**TRY IT:**
Wherever the line with "E \cdot \vec n \, dS" sits in the listing below, transcribe from it up to and including the line with "Как правило распределена", exactly, and leave the remaining lines out.

**DATA EXTRACT:**
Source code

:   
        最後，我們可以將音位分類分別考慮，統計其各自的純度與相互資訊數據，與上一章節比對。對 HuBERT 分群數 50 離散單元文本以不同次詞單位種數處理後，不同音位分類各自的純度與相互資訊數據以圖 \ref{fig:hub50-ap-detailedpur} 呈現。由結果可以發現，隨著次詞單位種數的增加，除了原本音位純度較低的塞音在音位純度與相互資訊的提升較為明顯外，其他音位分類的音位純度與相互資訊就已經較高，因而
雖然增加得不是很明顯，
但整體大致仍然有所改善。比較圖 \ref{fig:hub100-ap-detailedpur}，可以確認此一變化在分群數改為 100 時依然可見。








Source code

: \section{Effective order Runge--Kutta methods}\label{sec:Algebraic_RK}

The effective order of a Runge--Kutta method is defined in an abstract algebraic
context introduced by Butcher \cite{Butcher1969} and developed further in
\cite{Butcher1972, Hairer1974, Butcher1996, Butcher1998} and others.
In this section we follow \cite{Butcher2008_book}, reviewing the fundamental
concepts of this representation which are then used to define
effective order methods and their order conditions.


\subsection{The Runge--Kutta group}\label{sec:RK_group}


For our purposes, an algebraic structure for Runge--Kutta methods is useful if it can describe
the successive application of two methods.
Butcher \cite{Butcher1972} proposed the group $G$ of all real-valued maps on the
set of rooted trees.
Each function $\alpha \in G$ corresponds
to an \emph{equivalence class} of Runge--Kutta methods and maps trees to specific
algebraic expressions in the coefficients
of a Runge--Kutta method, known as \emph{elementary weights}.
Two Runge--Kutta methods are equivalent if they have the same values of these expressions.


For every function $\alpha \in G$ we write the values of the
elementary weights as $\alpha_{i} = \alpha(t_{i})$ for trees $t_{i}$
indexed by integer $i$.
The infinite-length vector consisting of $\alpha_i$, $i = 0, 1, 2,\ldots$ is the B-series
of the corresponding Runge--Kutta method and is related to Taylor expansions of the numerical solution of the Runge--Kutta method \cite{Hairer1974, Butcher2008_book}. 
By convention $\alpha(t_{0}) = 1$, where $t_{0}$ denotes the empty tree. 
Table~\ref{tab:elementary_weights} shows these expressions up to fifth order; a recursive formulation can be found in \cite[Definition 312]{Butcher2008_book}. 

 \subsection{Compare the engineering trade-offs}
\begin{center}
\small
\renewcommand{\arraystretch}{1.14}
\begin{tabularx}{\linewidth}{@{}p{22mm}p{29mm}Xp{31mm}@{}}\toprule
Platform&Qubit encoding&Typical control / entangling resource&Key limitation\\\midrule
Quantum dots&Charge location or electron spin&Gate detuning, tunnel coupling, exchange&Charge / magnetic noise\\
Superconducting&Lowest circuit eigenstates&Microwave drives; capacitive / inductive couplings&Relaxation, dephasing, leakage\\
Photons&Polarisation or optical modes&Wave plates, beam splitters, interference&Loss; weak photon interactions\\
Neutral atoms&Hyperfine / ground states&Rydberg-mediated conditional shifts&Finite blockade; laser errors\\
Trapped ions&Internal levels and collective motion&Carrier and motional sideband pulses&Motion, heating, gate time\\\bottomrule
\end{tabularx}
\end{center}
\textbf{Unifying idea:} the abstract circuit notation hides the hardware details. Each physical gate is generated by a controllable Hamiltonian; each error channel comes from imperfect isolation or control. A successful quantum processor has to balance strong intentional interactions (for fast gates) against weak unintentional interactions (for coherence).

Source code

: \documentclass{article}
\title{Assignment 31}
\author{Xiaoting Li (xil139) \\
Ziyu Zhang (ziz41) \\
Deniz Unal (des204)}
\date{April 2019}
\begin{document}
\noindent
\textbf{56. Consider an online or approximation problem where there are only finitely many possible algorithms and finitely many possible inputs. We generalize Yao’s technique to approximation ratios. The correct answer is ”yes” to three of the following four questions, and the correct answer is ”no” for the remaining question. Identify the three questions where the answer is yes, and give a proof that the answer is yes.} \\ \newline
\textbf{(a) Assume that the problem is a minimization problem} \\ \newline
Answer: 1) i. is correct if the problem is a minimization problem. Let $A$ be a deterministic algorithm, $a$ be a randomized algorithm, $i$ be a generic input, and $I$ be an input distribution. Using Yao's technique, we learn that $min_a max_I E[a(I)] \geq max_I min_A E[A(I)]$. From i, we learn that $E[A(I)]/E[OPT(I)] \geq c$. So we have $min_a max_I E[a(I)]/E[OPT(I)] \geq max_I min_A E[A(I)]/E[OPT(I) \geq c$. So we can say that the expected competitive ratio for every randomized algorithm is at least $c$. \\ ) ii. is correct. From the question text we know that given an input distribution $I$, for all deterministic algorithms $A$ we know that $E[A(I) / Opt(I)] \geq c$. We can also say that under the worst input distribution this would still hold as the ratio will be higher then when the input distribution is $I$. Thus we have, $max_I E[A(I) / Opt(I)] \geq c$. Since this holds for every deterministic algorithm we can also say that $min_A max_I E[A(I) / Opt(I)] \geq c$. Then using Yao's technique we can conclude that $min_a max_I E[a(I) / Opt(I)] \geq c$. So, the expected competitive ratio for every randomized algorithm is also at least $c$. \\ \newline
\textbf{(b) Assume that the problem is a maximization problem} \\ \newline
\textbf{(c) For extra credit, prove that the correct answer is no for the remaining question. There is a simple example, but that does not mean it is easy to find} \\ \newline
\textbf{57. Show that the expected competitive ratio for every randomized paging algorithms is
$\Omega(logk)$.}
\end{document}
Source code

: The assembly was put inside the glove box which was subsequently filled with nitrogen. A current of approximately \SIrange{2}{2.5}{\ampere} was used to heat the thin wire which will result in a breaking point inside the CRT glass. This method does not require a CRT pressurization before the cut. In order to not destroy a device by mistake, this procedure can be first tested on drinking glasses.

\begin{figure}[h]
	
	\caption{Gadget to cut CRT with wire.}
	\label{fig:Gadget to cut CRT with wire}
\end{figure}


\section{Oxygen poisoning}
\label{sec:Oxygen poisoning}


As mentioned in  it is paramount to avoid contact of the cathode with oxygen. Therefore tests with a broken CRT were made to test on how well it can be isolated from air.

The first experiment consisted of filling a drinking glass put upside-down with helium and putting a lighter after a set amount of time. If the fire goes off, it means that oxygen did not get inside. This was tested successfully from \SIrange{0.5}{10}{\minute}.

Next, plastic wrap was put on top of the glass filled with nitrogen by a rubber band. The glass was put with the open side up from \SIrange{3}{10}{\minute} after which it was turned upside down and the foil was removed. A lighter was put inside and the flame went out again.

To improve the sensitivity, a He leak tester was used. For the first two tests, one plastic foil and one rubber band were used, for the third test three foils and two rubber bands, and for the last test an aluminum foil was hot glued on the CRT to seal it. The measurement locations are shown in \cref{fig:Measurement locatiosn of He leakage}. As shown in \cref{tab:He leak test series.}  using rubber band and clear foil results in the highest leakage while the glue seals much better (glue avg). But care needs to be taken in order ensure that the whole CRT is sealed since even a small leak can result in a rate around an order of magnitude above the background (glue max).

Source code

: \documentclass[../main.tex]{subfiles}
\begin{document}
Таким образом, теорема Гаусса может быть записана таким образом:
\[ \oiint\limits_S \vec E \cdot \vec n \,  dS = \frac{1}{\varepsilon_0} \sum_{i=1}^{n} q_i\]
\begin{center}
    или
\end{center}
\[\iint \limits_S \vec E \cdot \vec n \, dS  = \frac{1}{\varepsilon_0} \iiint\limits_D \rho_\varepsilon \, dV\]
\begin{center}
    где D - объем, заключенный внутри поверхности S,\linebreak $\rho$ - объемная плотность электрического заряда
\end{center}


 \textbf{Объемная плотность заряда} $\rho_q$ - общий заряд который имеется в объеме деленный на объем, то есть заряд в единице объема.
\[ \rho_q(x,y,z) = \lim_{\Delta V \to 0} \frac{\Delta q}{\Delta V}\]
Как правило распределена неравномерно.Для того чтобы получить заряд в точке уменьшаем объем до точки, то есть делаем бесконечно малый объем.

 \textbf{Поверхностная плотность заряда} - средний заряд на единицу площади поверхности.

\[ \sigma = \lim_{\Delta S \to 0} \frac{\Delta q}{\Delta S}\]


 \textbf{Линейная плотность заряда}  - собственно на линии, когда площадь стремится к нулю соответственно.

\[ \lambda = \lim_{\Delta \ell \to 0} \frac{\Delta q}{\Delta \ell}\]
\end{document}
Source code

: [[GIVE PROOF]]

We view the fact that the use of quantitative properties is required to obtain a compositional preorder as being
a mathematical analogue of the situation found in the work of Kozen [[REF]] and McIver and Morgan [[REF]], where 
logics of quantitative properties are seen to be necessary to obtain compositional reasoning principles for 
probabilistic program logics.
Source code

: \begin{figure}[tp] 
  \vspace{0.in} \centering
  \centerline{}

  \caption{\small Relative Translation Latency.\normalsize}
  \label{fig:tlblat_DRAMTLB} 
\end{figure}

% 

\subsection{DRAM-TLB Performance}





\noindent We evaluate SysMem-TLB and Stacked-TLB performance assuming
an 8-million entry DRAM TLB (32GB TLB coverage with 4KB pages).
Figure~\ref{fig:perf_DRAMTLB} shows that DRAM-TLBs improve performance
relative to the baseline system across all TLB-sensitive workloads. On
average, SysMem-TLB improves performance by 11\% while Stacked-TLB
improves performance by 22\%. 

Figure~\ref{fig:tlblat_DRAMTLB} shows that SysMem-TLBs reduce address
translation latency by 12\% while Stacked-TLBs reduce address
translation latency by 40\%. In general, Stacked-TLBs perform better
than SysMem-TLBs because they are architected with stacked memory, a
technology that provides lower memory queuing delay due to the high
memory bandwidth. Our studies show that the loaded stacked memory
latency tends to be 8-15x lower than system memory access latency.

**WRITTEN SOLUTION:**
\[\iint \limits_S \vec E \cdot \vec n \, dS  = \frac{1}{\varepsilon_0} \iiint\limits_D \rho_\varepsilon \, dV\]
\begin{center}
    где D - объем, заключенный внутри поверхности S,\linebreak $\rho$ - объемная плотность электрического заряда
\end{center}


 \textbf{Объемная плотность заряда} $\rho_q$ - общий заряд который имеется в объеме деленный на объем, то есть заряд в единице объема.
\[ \rho_q(x,y,z) = \lim_{\Delta V \to 0} \frac{\Delta q}{\Delta V}\]
Как правило распределена неравномерно.Для того чтобы получить заряд в точке уменьшаем объем до точки, то есть делаем бесконечно малый объем.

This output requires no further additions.